4007 or 1N4007 is the same as every 1N400*. The only difference there is the reverse-voltage. And the weakest is the 1N4001 with 35V RMS. So more than enough. Go and choose whatever 4001-4007 you find.
See for a listing of 1N4001-EM518 while the EM* are a continuation of the 1N4007-13.

And to be clear: 4007 is NOT a description of the diodes power dissipation-capabilities. It is simply a Model-name (1N400*) for a common diode with different (*1-7) reversevoltages. However you are right: The 1N4007 can dissipate 2.5W of power. But only if not covered with shrinktubes like you do :) So the power may be around 1-1.5W i think & guess.

The absolute normal standard-diode is the 1N4148 and has 500mW of powerdissipation max. THAT would be not enough for sure if you shinktube it and run a full highpower-charge.
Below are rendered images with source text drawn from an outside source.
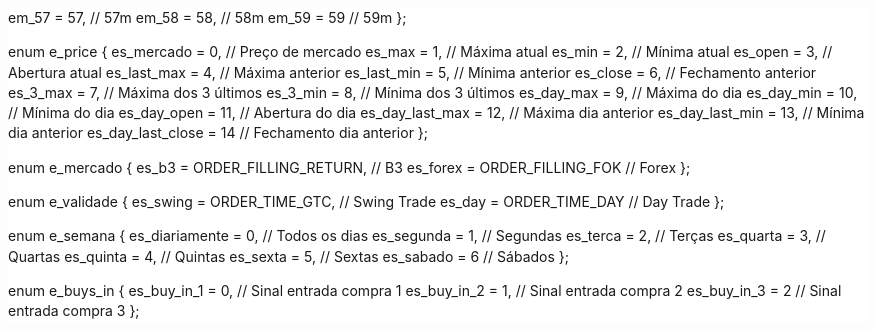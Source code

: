    em_57 = 57,   // 57m
   em_58 = 58,   // 58m
   em_59 = 59    // 59m
  };

enum e_price
  {
   es_mercado = 0, // Preço de mercado
   es_max = 1, // Máxima atual
   es_min = 2, // Mínima atual
   es_open = 3, // Abertura atual
   es_last_max = 4, // Máxima anterior
   es_last_min = 5, // Mínima anterior
   es_close = 6, // Fechamento anterior
   es_3_max = 7, // Máxima dos 3 últimos
   es_3_min = 8, // Mínima dos 3 últimos
   es_day_max = 9, // Máxima do dia
   es_day_min = 10, // Mínima do dia
   es_day_open = 11, // Abertura do dia
   es_day_last_max = 12, // Máxima dia anterior
   es_day_last_min = 13, // Mínima dia anterior
   es_day_last_close = 14 // Fechamento dia anterior
  };

enum e_mercado
  {
   es_b3 = ORDER_FILLING_RETURN, // B3
   es_forex = ORDER_FILLING_FOK // Forex
  };

enum e_validade
  {
   es_swing = ORDER_TIME_GTC, // Swing Trade
   es_day = ORDER_TIME_DAY // Day Trade
  };

enum e_semana
  {
   es_diariamente = 0, // Todos os dias
   es_segunda = 1, // Segundas
   es_terca = 2, // Terças
   es_quarta = 3, // Quartas
   es_quinta = 4, // Quintas
   es_sexta = 5, // Sextas
   es_sabado = 6 // Sábados
  };

enum e_buys_in
  {
   es_buy_in_1 = 0, // Sinal entrada compra 1
   es_buy_in_2 = 1, // Sinal entrada compra 2
   es_buy_in_3 = 2 // Sinal entrada compra 3
  };
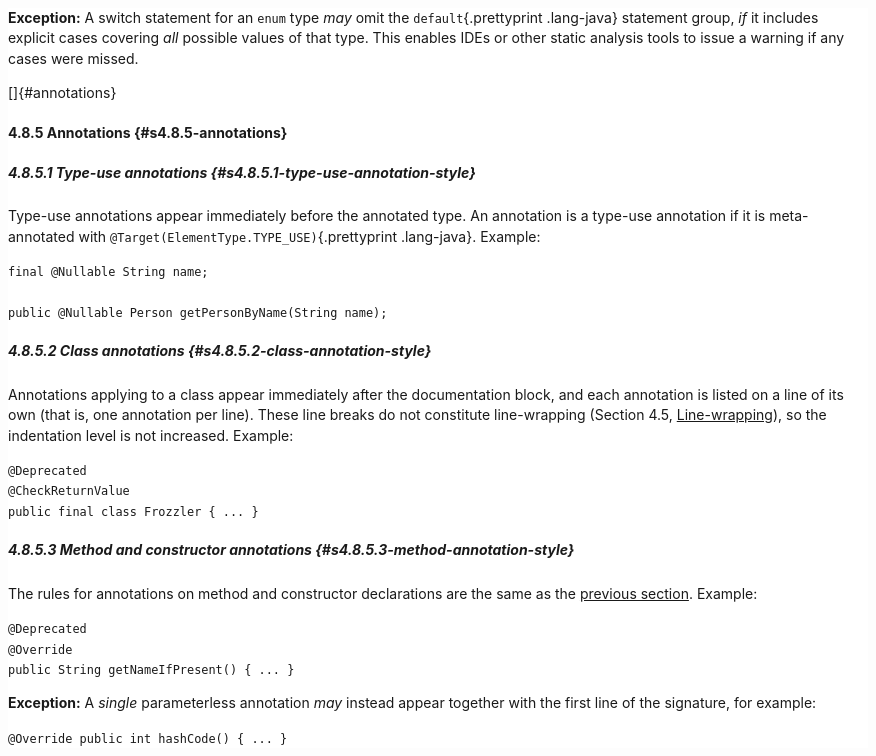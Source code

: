 **Exception:** A switch statement for an `enum` type *may* omit the
`default`{.prettyprint .lang-java} statement group, *if* it includes
explicit cases covering *all* possible values of that type. This enables
IDEs or other static analysis tools to issue a warning if any cases were
missed.

[]{#annotations}

#### 4.8.5 Annotations {#s4.8.5-annotations}

##### 4.8.5.1 Type-use annotations {#s4.8.5.1-type-use-annotation-style}

Type-use annotations appear immediately before the annotated type. An
annotation is a type-use annotation if it is meta-annotated with
`@Target(ElementType.TYPE_USE)`{.prettyprint .lang-java}. Example:

``` {.prettyprint .lang-java}
final @Nullable String name;

public @Nullable Person getPersonByName(String name);
```

##### 4.8.5.2 Class annotations {#s4.8.5.2-class-annotation-style}

Annotations applying to a class appear immediately after the
documentation block, and each annotation is listed on a line of its own
(that is, one annotation per line). These line breaks do not constitute
line-wrapping (Section 4.5, [Line-wrapping](#s4.5-line-wrapping)), so
the indentation level is not increased. Example:

``` {.prettyprint .lang-java}
@Deprecated
@CheckReturnValue
public final class Frozzler { ... }
```

##### 4.8.5.3 Method and constructor annotations {#s4.8.5.3-method-annotation-style}

The rules for annotations on method and constructor declarations are the
same as the [previous section](#s4.8.5.2-class-annotation-style).
Example:

``` {.prettyprint .lang-java}
@Deprecated
@Override
public String getNameIfPresent() { ... }
```

**Exception:** A *single* parameterless annotation *may* instead appear
together with the first line of the signature, for example:

``` {.prettyprint .lang-java}
@Override public int hashCode() { ... }
```

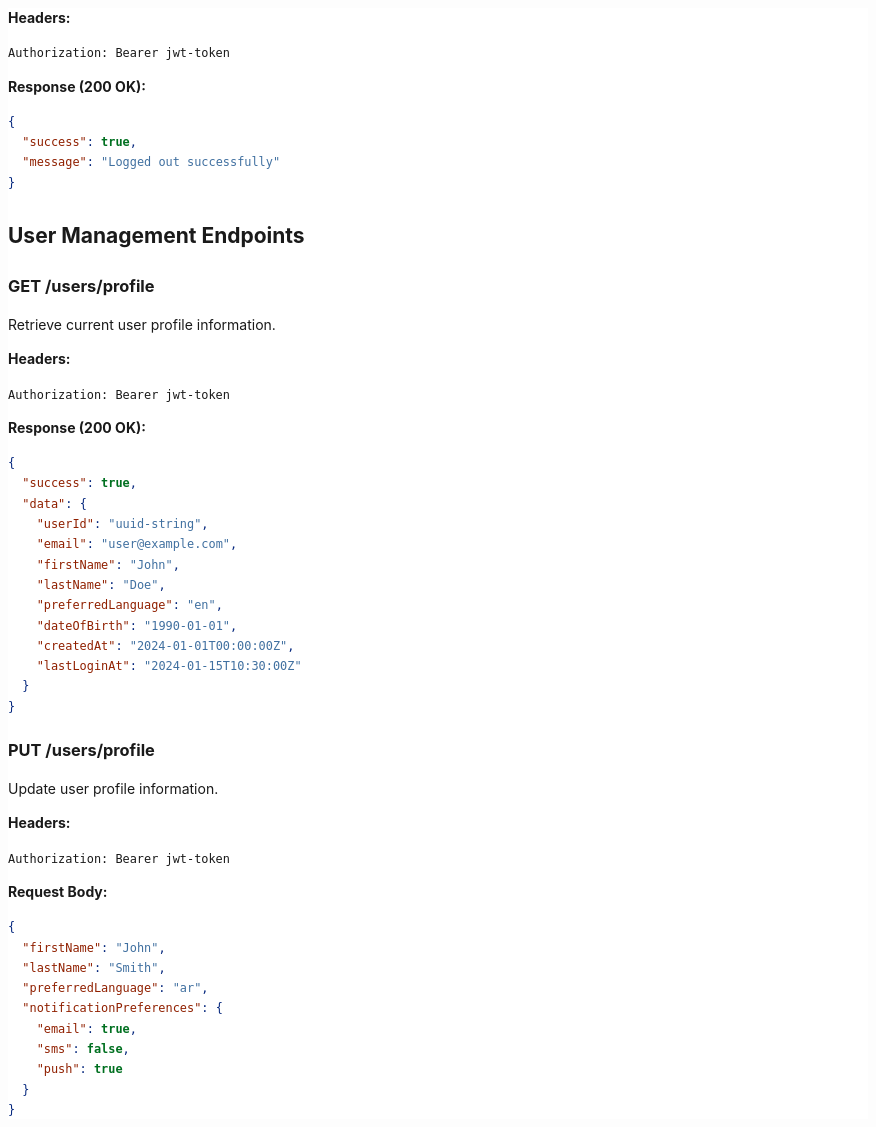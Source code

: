 **Headers:**
```
Authorization: Bearer jwt-token
```

**Response (200 OK):**
```json
{
  "success": true,
  "message": "Logged out successfully"
}
```

## User Management Endpoints

### GET /users/profile
Retrieve current user profile information.

**Headers:**
```
Authorization: Bearer jwt-token
```

**Response (200 OK):**
```json
{
  "success": true,
  "data": {
    "userId": "uuid-string",
    "email": "user@example.com",
    "firstName": "John",
    "lastName": "Doe",
    "preferredLanguage": "en",
    "dateOfBirth": "1990-01-01",
    "createdAt": "2024-01-01T00:00:00Z",
    "lastLoginAt": "2024-01-15T10:30:00Z"
  }
}
```

### PUT /users/profile
Update user profile information.

**Headers:**
```
Authorization: Bearer jwt-token
```

**Request Body:**
```json
{
  "firstName": "John",
  "lastName": "Smith",
  "preferredLanguage": "ar",
  "notificationPreferences": {
    "email": true,
    "sms": false,
    "push": true
  }
}
```
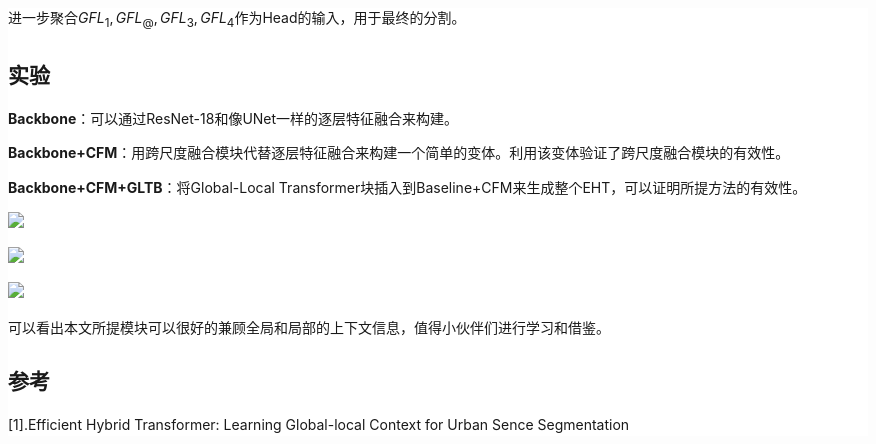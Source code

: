 进一步聚合$GFL_1,GFL_@,GFL_3,GFL_4$作为Head的输入，用于最终的分割。

## 实验
**Backbone**：可以通过ResNet-18和像UNet一样的逐层特征融合来构建。

**Backbone+CFM**：用跨尺度融合模块代替逐层特征融合来构建一个简单的变体。利用该变体验证了跨尺度融合模块的有效性。

**Backbone+CFM+GLTB**：将Global-Local Transformer块插入到Baseline+CFM来生成整个EHT，可以证明所提方法的有效性。

![](https://gitee.com/chaucerg/pic_-web/raw/master/images_20210923/13.png)


![](https://gitee.com/chaucerg/pic_-web/raw/master/images_20210923/14.png)

![](https://gitee.com/chaucerg/pic_-web/raw/master/images_20210923/15.png)

可以看出本文所提模块可以很好的兼顾全局和局部的上下文信息，值得小伙伴们进行学习和借鉴。

## 参考
[1].Efficient Hybrid Transformer: Learning Global-local Context for Urban Sence Segmentation<br>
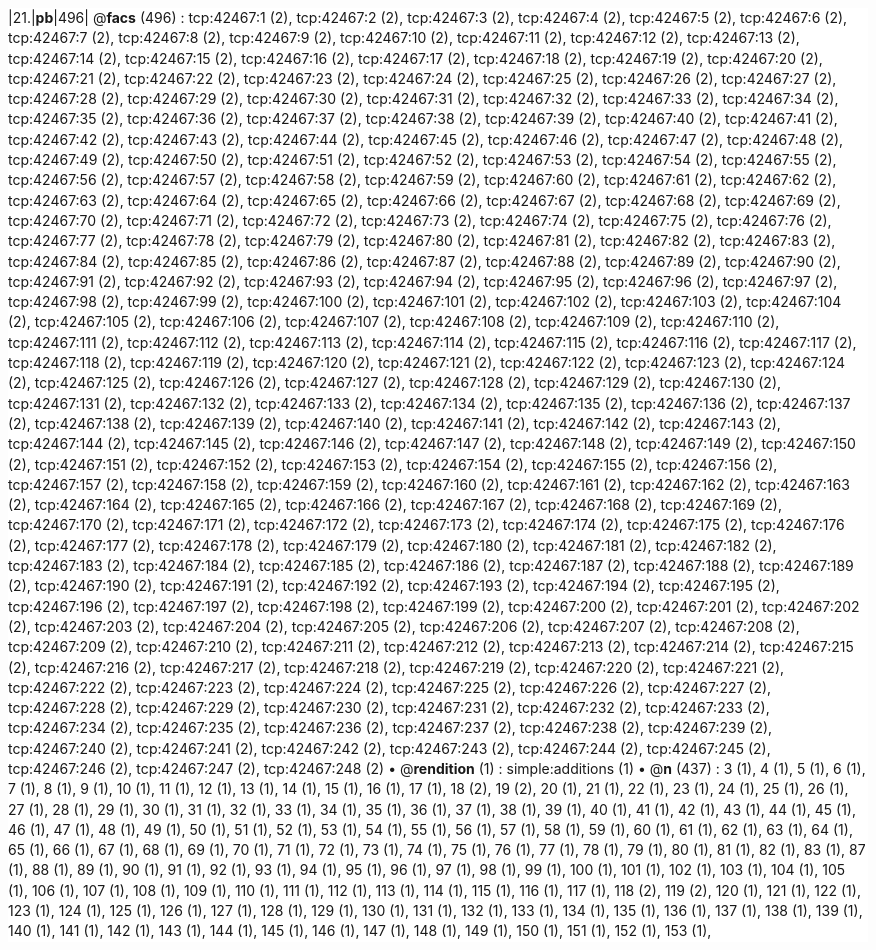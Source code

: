 |21.|__pb__|496| @__facs__ (496) : tcp:42467:1 (2), tcp:42467:2 (2), tcp:42467:3 (2), tcp:42467:4 (2), tcp:42467:5 (2), tcp:42467:6 (2), tcp:42467:7 (2), tcp:42467:8 (2), tcp:42467:9 (2), tcp:42467:10 (2), tcp:42467:11 (2), tcp:42467:12 (2), tcp:42467:13 (2), tcp:42467:14 (2), tcp:42467:15 (2), tcp:42467:16 (2), tcp:42467:17 (2), tcp:42467:18 (2), tcp:42467:19 (2), tcp:42467:20 (2), tcp:42467:21 (2), tcp:42467:22 (2), tcp:42467:23 (2), tcp:42467:24 (2), tcp:42467:25 (2), tcp:42467:26 (2), tcp:42467:27 (2), tcp:42467:28 (2), tcp:42467:29 (2), tcp:42467:30 (2), tcp:42467:31 (2), tcp:42467:32 (2), tcp:42467:33 (2), tcp:42467:34 (2), tcp:42467:35 (2), tcp:42467:36 (2), tcp:42467:37 (2), tcp:42467:38 (2), tcp:42467:39 (2), tcp:42467:40 (2), tcp:42467:41 (2), tcp:42467:42 (2), tcp:42467:43 (2), tcp:42467:44 (2), tcp:42467:45 (2), tcp:42467:46 (2), tcp:42467:47 (2), tcp:42467:48 (2), tcp:42467:49 (2), tcp:42467:50 (2), tcp:42467:51 (2), tcp:42467:52 (2), tcp:42467:53 (2), tcp:42467:54 (2), tcp:42467:55 (2), tcp:42467:56 (2), tcp:42467:57 (2), tcp:42467:58 (2), tcp:42467:59 (2), tcp:42467:60 (2), tcp:42467:61 (2), tcp:42467:62 (2), tcp:42467:63 (2), tcp:42467:64 (2), tcp:42467:65 (2), tcp:42467:66 (2), tcp:42467:67 (2), tcp:42467:68 (2), tcp:42467:69 (2), tcp:42467:70 (2), tcp:42467:71 (2), tcp:42467:72 (2), tcp:42467:73 (2), tcp:42467:74 (2), tcp:42467:75 (2), tcp:42467:76 (2), tcp:42467:77 (2), tcp:42467:78 (2), tcp:42467:79 (2), tcp:42467:80 (2), tcp:42467:81 (2), tcp:42467:82 (2), tcp:42467:83 (2), tcp:42467:84 (2), tcp:42467:85 (2), tcp:42467:86 (2), tcp:42467:87 (2), tcp:42467:88 (2), tcp:42467:89 (2), tcp:42467:90 (2), tcp:42467:91 (2), tcp:42467:92 (2), tcp:42467:93 (2), tcp:42467:94 (2), tcp:42467:95 (2), tcp:42467:96 (2), tcp:42467:97 (2), tcp:42467:98 (2), tcp:42467:99 (2), tcp:42467:100 (2), tcp:42467:101 (2), tcp:42467:102 (2), tcp:42467:103 (2), tcp:42467:104 (2), tcp:42467:105 (2), tcp:42467:106 (2), tcp:42467:107 (2), tcp:42467:108 (2), tcp:42467:109 (2), tcp:42467:110 (2), tcp:42467:111 (2), tcp:42467:112 (2), tcp:42467:113 (2), tcp:42467:114 (2), tcp:42467:115 (2), tcp:42467:116 (2), tcp:42467:117 (2), tcp:42467:118 (2), tcp:42467:119 (2), tcp:42467:120 (2), tcp:42467:121 (2), tcp:42467:122 (2), tcp:42467:123 (2), tcp:42467:124 (2), tcp:42467:125 (2), tcp:42467:126 (2), tcp:42467:127 (2), tcp:42467:128 (2), tcp:42467:129 (2), tcp:42467:130 (2), tcp:42467:131 (2), tcp:42467:132 (2), tcp:42467:133 (2), tcp:42467:134 (2), tcp:42467:135 (2), tcp:42467:136 (2), tcp:42467:137 (2), tcp:42467:138 (2), tcp:42467:139 (2), tcp:42467:140 (2), tcp:42467:141 (2), tcp:42467:142 (2), tcp:42467:143 (2), tcp:42467:144 (2), tcp:42467:145 (2), tcp:42467:146 (2), tcp:42467:147 (2), tcp:42467:148 (2), tcp:42467:149 (2), tcp:42467:150 (2), tcp:42467:151 (2), tcp:42467:152 (2), tcp:42467:153 (2), tcp:42467:154 (2), tcp:42467:155 (2), tcp:42467:156 (2), tcp:42467:157 (2), tcp:42467:158 (2), tcp:42467:159 (2), tcp:42467:160 (2), tcp:42467:161 (2), tcp:42467:162 (2), tcp:42467:163 (2), tcp:42467:164 (2), tcp:42467:165 (2), tcp:42467:166 (2), tcp:42467:167 (2), tcp:42467:168 (2), tcp:42467:169 (2), tcp:42467:170 (2), tcp:42467:171 (2), tcp:42467:172 (2), tcp:42467:173 (2), tcp:42467:174 (2), tcp:42467:175 (2), tcp:42467:176 (2), tcp:42467:177 (2), tcp:42467:178 (2), tcp:42467:179 (2), tcp:42467:180 (2), tcp:42467:181 (2), tcp:42467:182 (2), tcp:42467:183 (2), tcp:42467:184 (2), tcp:42467:185 (2), tcp:42467:186 (2), tcp:42467:187 (2), tcp:42467:188 (2), tcp:42467:189 (2), tcp:42467:190 (2), tcp:42467:191 (2), tcp:42467:192 (2), tcp:42467:193 (2), tcp:42467:194 (2), tcp:42467:195 (2), tcp:42467:196 (2), tcp:42467:197 (2), tcp:42467:198 (2), tcp:42467:199 (2), tcp:42467:200 (2), tcp:42467:201 (2), tcp:42467:202 (2), tcp:42467:203 (2), tcp:42467:204 (2), tcp:42467:205 (2), tcp:42467:206 (2), tcp:42467:207 (2), tcp:42467:208 (2), tcp:42467:209 (2), tcp:42467:210 (2), tcp:42467:211 (2), tcp:42467:212 (2), tcp:42467:213 (2), tcp:42467:214 (2), tcp:42467:215 (2), tcp:42467:216 (2), tcp:42467:217 (2), tcp:42467:218 (2), tcp:42467:219 (2), tcp:42467:220 (2), tcp:42467:221 (2), tcp:42467:222 (2), tcp:42467:223 (2), tcp:42467:224 (2), tcp:42467:225 (2), tcp:42467:226 (2), tcp:42467:227 (2), tcp:42467:228 (2), tcp:42467:229 (2), tcp:42467:230 (2), tcp:42467:231 (2), tcp:42467:232 (2), tcp:42467:233 (2), tcp:42467:234 (2), tcp:42467:235 (2), tcp:42467:236 (2), tcp:42467:237 (2), tcp:42467:238 (2), tcp:42467:239 (2), tcp:42467:240 (2), tcp:42467:241 (2), tcp:42467:242 (2), tcp:42467:243 (2), tcp:42467:244 (2), tcp:42467:245 (2), tcp:42467:246 (2), tcp:42467:247 (2), tcp:42467:248 (2)  •  @__rendition__ (1) : simple:additions (1)  •  @__n__ (437) : 3 (1), 4 (1), 5 (1), 6 (1), 7 (1), 8 (1), 9 (1), 10 (1), 11 (1), 12 (1), 13 (1), 14 (1), 15 (1), 16 (1), 17 (1), 18 (2), 19 (2), 20 (1), 21 (1), 22 (1), 23 (1), 24 (1), 25 (1), 26 (1), 27 (1), 28 (1), 29 (1), 30 (1), 31 (1), 32 (1), 33 (1), 34 (1), 35 (1), 36 (1), 37 (1), 38 (1), 39 (1), 40 (1), 41 (1), 42 (1), 43 (1), 44 (1), 45 (1), 46 (1), 47 (1), 48 (1), 49 (1), 50 (1), 51 (1), 52 (1), 53 (1), 54 (1), 55 (1), 56 (1), 57 (1), 58 (1), 59 (1), 60 (1), 61 (1), 62 (1), 63 (1), 64 (1), 65 (1), 66 (1), 67 (1), 68 (1), 69 (1), 70 (1), 71 (1), 72 (1), 73 (1), 74 (1), 75 (1), 76 (1), 77 (1), 78 (1), 79 (1), 80 (1), 81 (1), 82 (1), 83 (1), 87 (1), 88 (1), 89 (1), 90 (1), 91 (1), 92 (1), 93 (1), 94 (1), 95 (1), 96 (1), 97 (1), 98 (1), 99 (1), 100 (1), 101 (1), 102 (1), 103 (1), 104 (1), 105 (1), 106 (1), 107 (1), 108 (1), 109 (1), 110 (1), 111 (1), 112 (1), 113 (1), 114 (1), 115 (1), 116 (1), 117 (1), 118 (2), 119 (2), 120 (1), 121 (1), 122 (1), 123 (1), 124 (1), 125 (1), 126 (1), 127 (1), 128 (1), 129 (1), 130 (1), 131 (1), 132 (1), 133 (1), 134 (1), 135 (1), 136 (1), 137 (1), 138 (1), 139 (1), 140 (1), 141 (1), 142 (1), 143 (1), 144 (1), 145 (1), 146 (1), 147 (1), 148 (1), 149 (1), 150 (1), 151 (1), 152 (1), 153 (1),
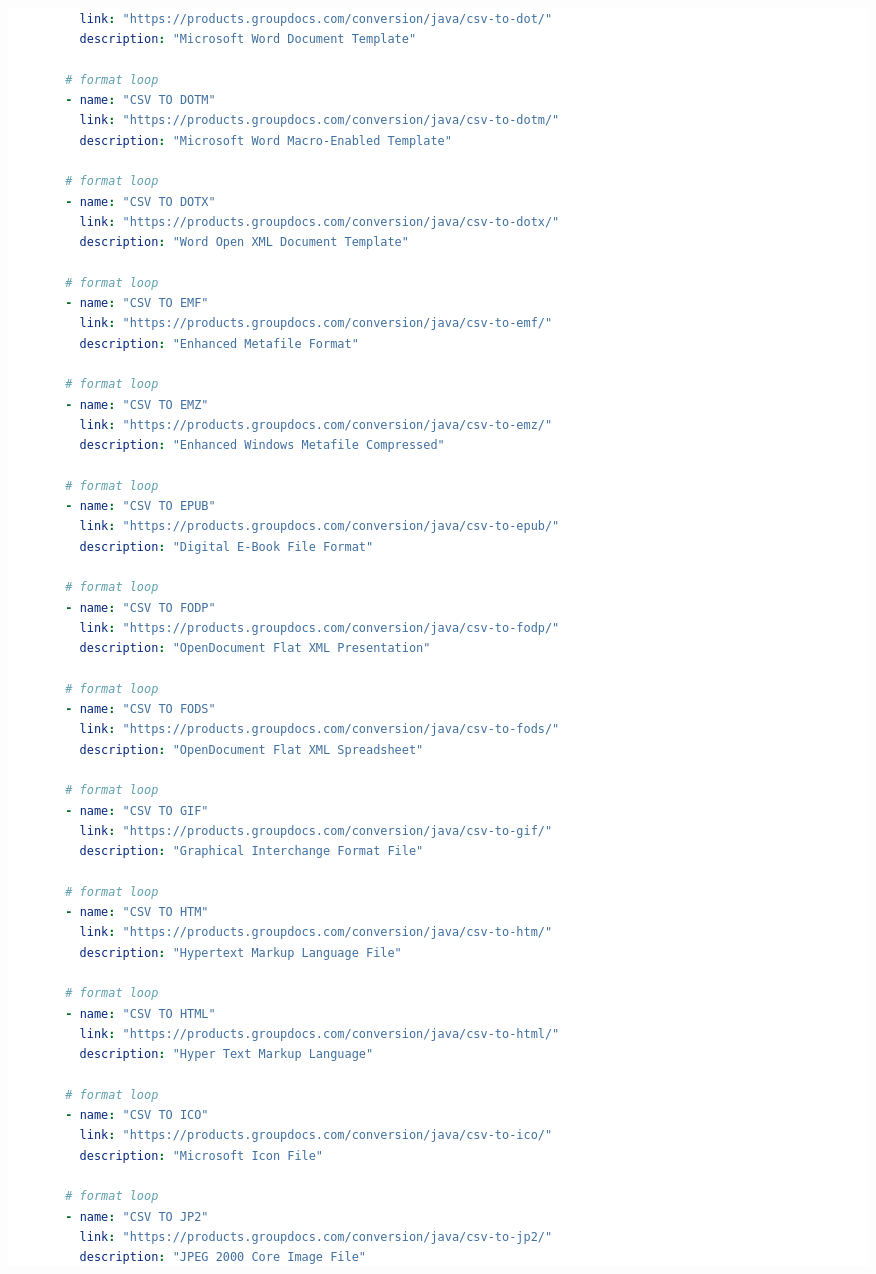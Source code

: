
 ```yaml
          link: "https://products.groupdocs.com/conversion/java/csv-to-dot/"
          description: "Microsoft Word Document Template"

        # format loop
        - name: "CSV TO DOTM"
          link: "https://products.groupdocs.com/conversion/java/csv-to-dotm/"
          description: "Microsoft Word Macro-Enabled Template"

        # format loop
        - name: "CSV TO DOTX"
          link: "https://products.groupdocs.com/conversion/java/csv-to-dotx/"
          description: "Word Open XML Document Template"

        # format loop
        - name: "CSV TO EMF"
          link: "https://products.groupdocs.com/conversion/java/csv-to-emf/"
          description: "Enhanced Metafile Format"

        # format loop
        - name: "CSV TO EMZ"
          link: "https://products.groupdocs.com/conversion/java/csv-to-emz/"
          description: "Enhanced Windows Metafile Compressed"

        # format loop
        - name: "CSV TO EPUB"
          link: "https://products.groupdocs.com/conversion/java/csv-to-epub/"
          description: "Digital E-Book File Format"

        # format loop
        - name: "CSV TO FODP"
          link: "https://products.groupdocs.com/conversion/java/csv-to-fodp/"
          description: "OpenDocument Flat XML Presentation"

        # format loop
        - name: "CSV TO FODS"
          link: "https://products.groupdocs.com/conversion/java/csv-to-fods/"
          description: "OpenDocument Flat XML Spreadsheet"

        # format loop
        - name: "CSV TO GIF"
          link: "https://products.groupdocs.com/conversion/java/csv-to-gif/"
          description: "Graphical Interchange Format File"

        # format loop
        - name: "CSV TO HTM"
          link: "https://products.groupdocs.com/conversion/java/csv-to-htm/"
          description: "Hypertext Markup Language File"

        # format loop
        - name: "CSV TO HTML"
          link: "https://products.groupdocs.com/conversion/java/csv-to-html/"
          description: "Hyper Text Markup Language"

        # format loop
        - name: "CSV TO ICO"
          link: "https://products.groupdocs.com/conversion/java/csv-to-ico/"
          description: "Microsoft Icon File"

        # format loop
        - name: "CSV TO JP2"
          link: "https://products.groupdocs.com/conversion/java/csv-to-jp2/"
          description: "JPEG 2000 Core Image File"

```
I hope to have brought some clarity to the world of diodes. ;)
Yours, Orngrimm
Electronics Engineer, Dipl HF electrotechnics

TylerPA (author)Orngrimm2012-07-02

Yes, you are correct, it's a "poor man's" charger, which was my goal. There are far more advanced ways of building a cell phone charger, but it ups the cost as well.

Also, 6v is certainly not high enough to "grill" the device. And yes, the diode does drop the voltage just slightly.

TylerPA (author)tutdude982012-07-02

No, with fresh AA's, it would be closer to 6 to 6.2v, but as commented below, the diode as a tiny drop in voltage, so my output was around 5.9v. This is certainly within the range of "ok" regarding cell phone charging.